DATASET CONTENT –
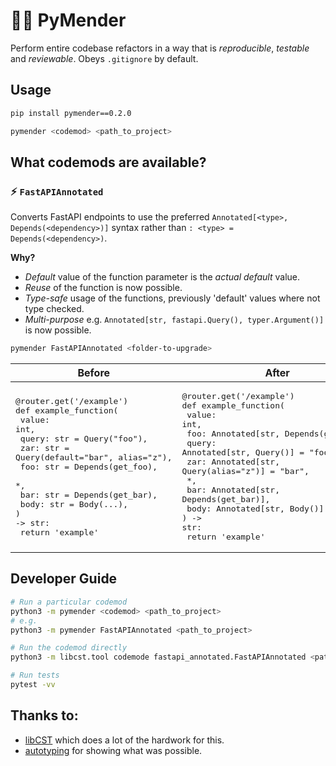 # 👷‍♀️ PyMender

Perform entire codebase refactors in a way that is _reproducible_, _testable_ and _reviewable_. Obeys `.gitignore` by default.

## Usage

```bash
pip install pymender==0.2.0

pymender <codemod> <path_to_project>
```

## What codemods are available?

### ⚡ `FastAPIAnnotated`

Converts FastAPI endpoints to use the preferred `Annotated[<type>, Depends(<dependency>)]` syntax rather than `: <type> = Depends(<dependency>)`.

**Why?**

- *Default* value of the function parameter is the *actual default* value.
- *Reuse* of the function is now possible.
- *Type-safe* usage of the functions, previously 'default' values where not type checked.
- *Multi-purpose* e.g. `Annotated[str, fastapi.Query(), typer.Argument()]` is now possible.

```bash
pymender FastAPIAnnotated <folder-to-upgrade>
```

| Before | After |
| --- | --- |
| <pre>@router.get('/example')<br/>def example_function(<br/>    value: int,<br/>    query: str = Query("foo"),<br/>    zar: str = Query(default="bar", alias="z"),<br/>    foo: str = Depends(get_foo),<br/>    *,<br/>    bar: str = Depends(get_bar),<br/>    body: str = Body(...),<br/>) -> str:<br/>    return 'example'</pre> | <pre>@router.get('/example')<br/>def example_function(<br/>    value: int,<br/>    foo: Annotated[str, Depends(get_foo)],<br/>    query: Annotated[str, Query()] = "foo",<br/>    zar: Annotated[str, Query(alias="z")] = "bar",<br/>    *,<br/>    bar: Annotated[str, Depends(get_bar)],<br/>    body: Annotated[str, Body()],<br/>) -> str:<br/>    return 'example'</pre> |

## Developer Guide

```bash
# Run a particular codemod
python3 -m pymender <codemod> <path_to_project>
# e.g.
python3 -m pymender FastAPIAnnotated <path_to_project>

# Run the codemod directly
python3 -m libcst.tool codemode fastapi_annotated.FastAPIAnnotated <path_to_project>

# Run tests
pytest -vv

```

## Thanks to:

- [libCST](https://github.com/Instagram/LibCST) which does a lot of the hardwork for this.
- [autotyping](https://github.com/JelleZijlstra/autotyping) for showing what was possible.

YOUR INSTRUCTIONS – Check the data for lines with "https" and give only their number.

EXPECTED ANSWER – 2